• EXERCISE:
If a line of the data contains the word "oauthlocal", it is counted; report how many such lines there are and nothing else.

• INPUT DATA:

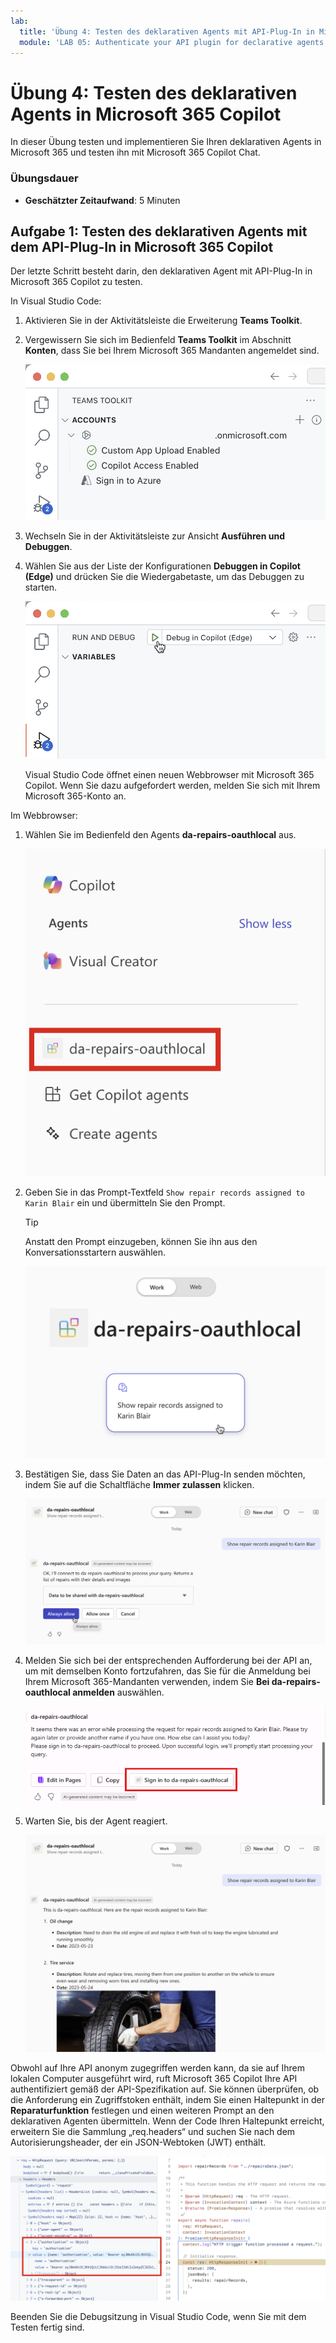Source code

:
 ```yaml
---
lab:
  title: 'Übung 4: Testen des deklarativen Agents mit API-Plug-In in Microsoft 365 Copilot Chat'
  module: 'LAB 05: Authenticate your API plugin for declarative agents with secured APIs'
---
```


# Übung 4: Testen des deklarativen Agents in Microsoft 365 Copilot

In dieser Übung testen und implementieren Sie Ihren deklarativen Agents in Microsoft 365 und testen ihn mit Microsoft 365 Copilot Chat.

### Übungsdauer

- **Geschätzter Zeitaufwand**: 5 Minuten

## Aufgabe 1: Testen des deklarativen Agents mit dem API-Plug-In in Microsoft 365 Copilot

Der letzte Schritt besteht darin, den deklarativen Agent mit API-Plug-In in Microsoft 365 Copilot zu testen.

In Visual Studio Code:

1. Aktivieren Sie in der Aktivitätsleiste die Erweiterung **Teams Toolkit**.
1. Vergewissern Sie sich im Bedienfeld **Teams Toolkit** im Abschnitt **Konten**, dass Sie bei Ihrem Microsoft 365 Mandanten angemeldet sind.

    ![Screenshot des Teams-Toolkits mit dem Status der Verbindung mit Microsoft 365.](../media/LAB_05/3-teams-toolkit-account.png)

1. Wechseln Sie in der Aktivitätsleiste zur Ansicht **Ausführen und Debuggen**.
1. Wählen Sie aus der Liste der Konfigurationen **Debuggen in Copilot (Edge)** und drücken Sie die Wiedergabetaste, um das Debuggen zu starten.

    ![Screenshot der Debug-Option in Visual Studio Code.](../media/LAB_05/3-vs-code-debug.png)

    Visual Studio Code öffnet einen neuen Webbrowser mit Microsoft 365 Copilot. Wenn Sie dazu aufgefordert werden, melden Sie sich mit Ihrem Microsoft 365-Konto an.

Im Webbrowser:

1. Wählen Sie im Bedienfeld den Agents **da-repairs-oauthlocal** aus.

    ![Screenshot des benutzerdefinierten Agents, der in Microsoft 365 Copilot angezeigt wird.](../media/LAB_05/5-copilot-agent-sidebar.png)

1. Geben Sie in das Prompt-Textfeld `Show repair records assigned to Karin Blair` ein und übermitteln Sie den Prompt.

    > [!TIP]
    > Anstatt den Prompt einzugeben, können Sie ihn aus den Konversationsstartern auswählen.

    ![Screenshot einer Unterhaltung, die im benutzerdefinierten deklarativen Agent gestartet wurde.](../media/LAB_05/5-conversation-starter.png)

1. Bestätigen Sie, dass Sie Daten an das API-Plug-In senden möchten, indem Sie auf die Schaltfläche **Immer zulassen** klicken.

    ![Screenshot des Prompts, um das Senden von Daten an die API zuzulassen.](../media/LAB_05/5-allow-data.png)

1. Melden Sie sich bei der entsprechenden Aufforderung bei der API an, um mit demselben Konto fortzufahren, das Sie für die Anmeldung bei Ihrem Microsoft 365-Mandanten verwenden, indem Sie **Bei da-repairs-oauthlocal anmelden** auswählen.

    ![Screenshot der Aufforderung zum Anmelden bei der App, die die API sichert.](../media/LAB_05/5-sign-in.png)

1. Warten Sie, bis der Agent reagiert.

    ![Screenshot der Antwort des deklarativen Agents auf die Aufforderung des Benutzers/der Benutzerin.](../media/LAB_05/5-agent-response.png)

Obwohl auf Ihre API anonym zugegriffen werden kann, da sie auf Ihrem lokalen Computer ausgeführt wird, ruft Microsoft 365 Copilot Ihre API authentifiziert gemäß der API-Spezifikation auf. Sie können überprüfen, ob die Anforderung ein Zugriffstoken enthält, indem Sie einen Haltepunkt in der **Reparaturfunktion** festlegen und einen weiteren Prompt an den deklarativen Agenten übermitteln. Wenn der Code Ihren Haltepunkt erreicht, erweitern Sie die Sammlung „req.headers“ und suchen Sie nach dem Autorisierungsheader, der ein JSON-Webtoken (JWT) enthält.

![Screenshot von Visual Studio Code mit einem Haltepunkt und dem Debugbereich mit dem Autorisierungsheader für die eingehende Anforderung.](../media/LAB_05/5-vs-code-breakpoint-jwt.png)

Beenden Sie die Debugsitzung in Visual Studio Code, wenn Sie mit dem Testen fertig sind.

• SOLUTION BELOW:
2